For a Cook County judge on Wednesday used her authority to reject all those petitions put together by allies of Gov. Bruce Rauner to force a referendum question on the Nov. 8 ballot about how the General Assembly’s district boundaries are drawn.

FOR CURRENTLY, THEY are put together in a way that results in the General Assembly having Democratic majorities that give significant influence and control over the legislative process to lawmakers from Chicago.

They are the reason that Rauner has been able to get nowhere with his desires to impose a series of anti-organized labor initiatives meant to undermine the influence that unions have over state government.

They also are the reason why Rauner will continue to accomplish nothing, so long as he continues with such a legislative agenda.

He could try to go district by district in the upcoming elections and toss his money at candidates who might align themselves with him in hopes of undermining the veto-proof majorities that now resist him.
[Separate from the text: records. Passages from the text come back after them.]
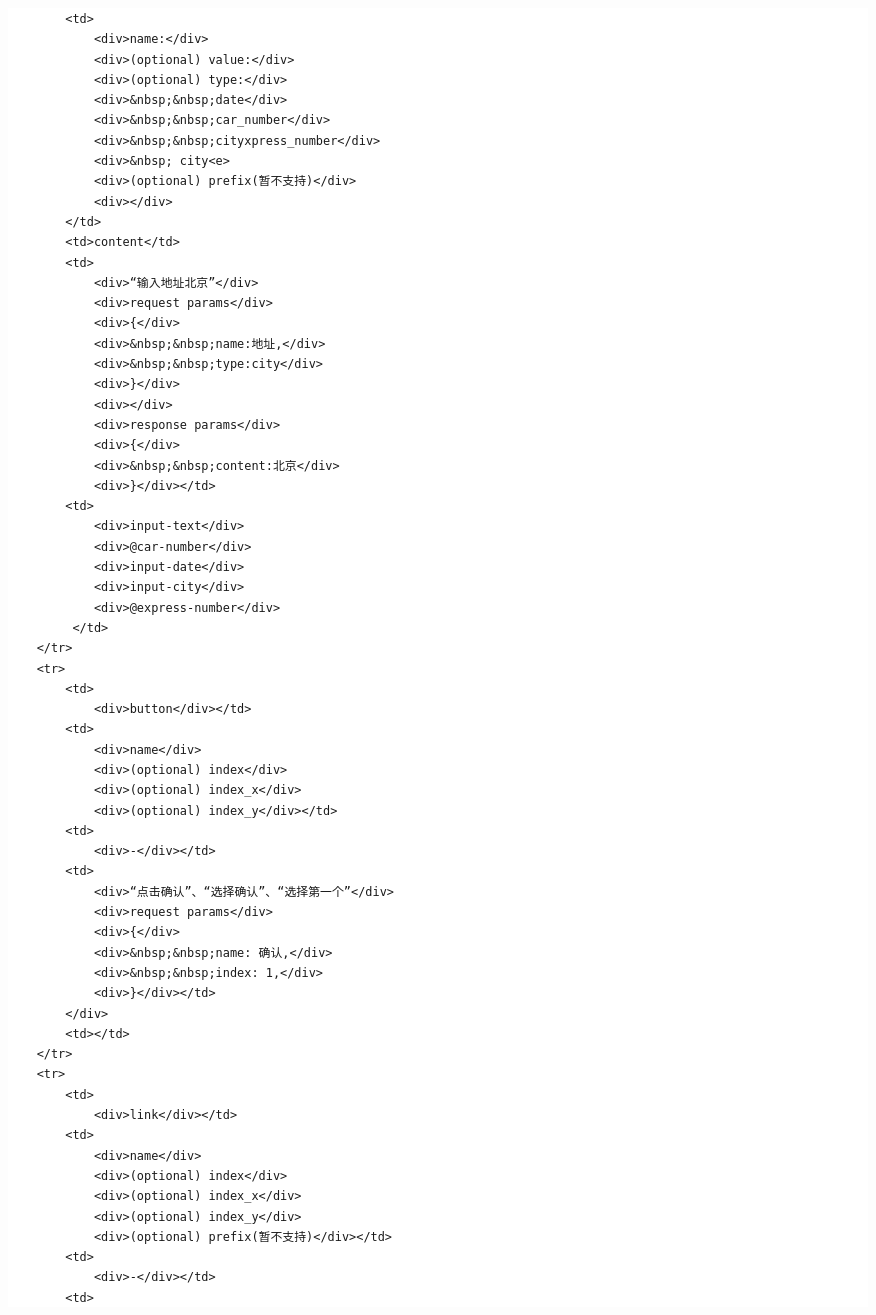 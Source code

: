             <td>
                <div>name:</div>
                <div>(optional) value:</div>
                <div>(optional) type:</div>
                <div>&nbsp;&nbsp;date</div>
                <div>&nbsp;&nbsp;car_number</div>
                <div>&nbsp;&nbsp;cityxpress_number</div>
                <div>&nbsp; city<e>
                <div>(optional) prefix(暂不支持)</div>
                <div></div>
            </td>
            <td>content</td>
            <td>
                <div>“输入地址北京”</div>
                <div>request params</div>
                <div>{</div>
                <div>&nbsp;&nbsp;name:地址,</div>
                <div>&nbsp;&nbsp;type:city</div>
                <div>}</div>
                <div></div>
                <div>response params</div>
                <div>{</div>
                <div>&nbsp;&nbsp;content:北京</div>
                <div>}</div></td>
            <td>
                <div>input-text</div>
                <div>@car-number</div>
                <div>input-date</div>
                <div>input-city</div>
                <div>@express-number</div>
             </td>
        </tr>
        <tr>
            <td>
                <div>button</div></td>
            <td>
                <div>name</div>
                <div>(optional) index</div>
                <div>(optional) index_x</div>
                <div>(optional) index_y</div></td>
            <td>
                <div>-</div></td>
            <td>
                <div>“点击确认”、“选择确认”、“选择第一个”</div>
                <div>request params</div>
                <div>{</div>
                <div>&nbsp;&nbsp;name: 确认,</div>
                <div>&nbsp;&nbsp;index: 1,</div>
                <div>}</div></td>
            </div>
            <td></td>
        </tr>
        <tr>
            <td>
                <div>link</div></td>
            <td>
                <div>name</div>
                <div>(optional) index</div>
                <div>(optional) index_x</div>
                <div>(optional) index_y</div>
                <div>(optional) prefix(暂不支持)</div></td>
            <td>
                <div>-</div></td>
            <td>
OR, HE CAN try to toss out the current Legislature and build a new one more in tune with his image. Which is what this referendum question is about – no matter how much Rauner will claim he’s leading a bipartisan political effort.

I realize there are some good-government activist types who have signed on with Rauner because they’re desperate enough for any form of change in the status quo. But I wonder how little influence they will wind up carrying if this measure were to finally go through.
Reconfiguring this jumbled mess of the Chicago area is the goal of some involved with reapportionment reform, while others are eager to preserve it
When it comes to redistricting, I’m aware that partisan politics is a part of the process. I have no doubt that if different people were put in charge (ie., Rauner allies), the resulting district boundaries would wind up favoring their interests.

There is an inherent bias that occurs in the process. Which is why I’m wary of anyone who claims they’re going to impose real reform. Define reform!

EVEN THOSE PEOPLE who would say we ought to create a computer program that puts together boundaries, so as to take the human element out of it. I’d question the biases of the people programming the computer!

I do sense a certain self-righteous tone to the people arguing for the referendum – who largely are ones who couldn’t win at the ballot box so they want to kick the box over and ignore the results of the electorate.

It’s almost as though they think this is 1980s Chicago and the City Council, where the boundaries of wards had been put together in a way that created the 29-member majority that openly thwarted Harold Washington’s mayoral desires.

It took a special redistricting to create more equitable districts to break that stranglehold against the mayor.

IN THIS CASE, I feel like it would be the interests of people who would have opposed Washington trying to get back the control they used to have. I’m skeptical of the whole process.

Which is why I’m not bothered by the ruling of Judge Diane Larsen, although I can already hear the criticisms of it by the partisan ideologues pushing for the redistricting change – she’s a Cook County judge, which makes he biased.

Similar to how when a Cook County judge ruled that state officials could not be paid their salaries while there was a lack of a budget, the ideologues went and got another court outside the Chicago area to issue a contrary ruling so they could follow that one.
The gang at Second and Capitol in Springfield will likely have to resolve this legal issue
The Illinois Supreme Court eventually ruled in a way indicating that Cook County’s court likely got it right, and this is another case that ultimately is going to wind up before the state’s high court before we can get resolution.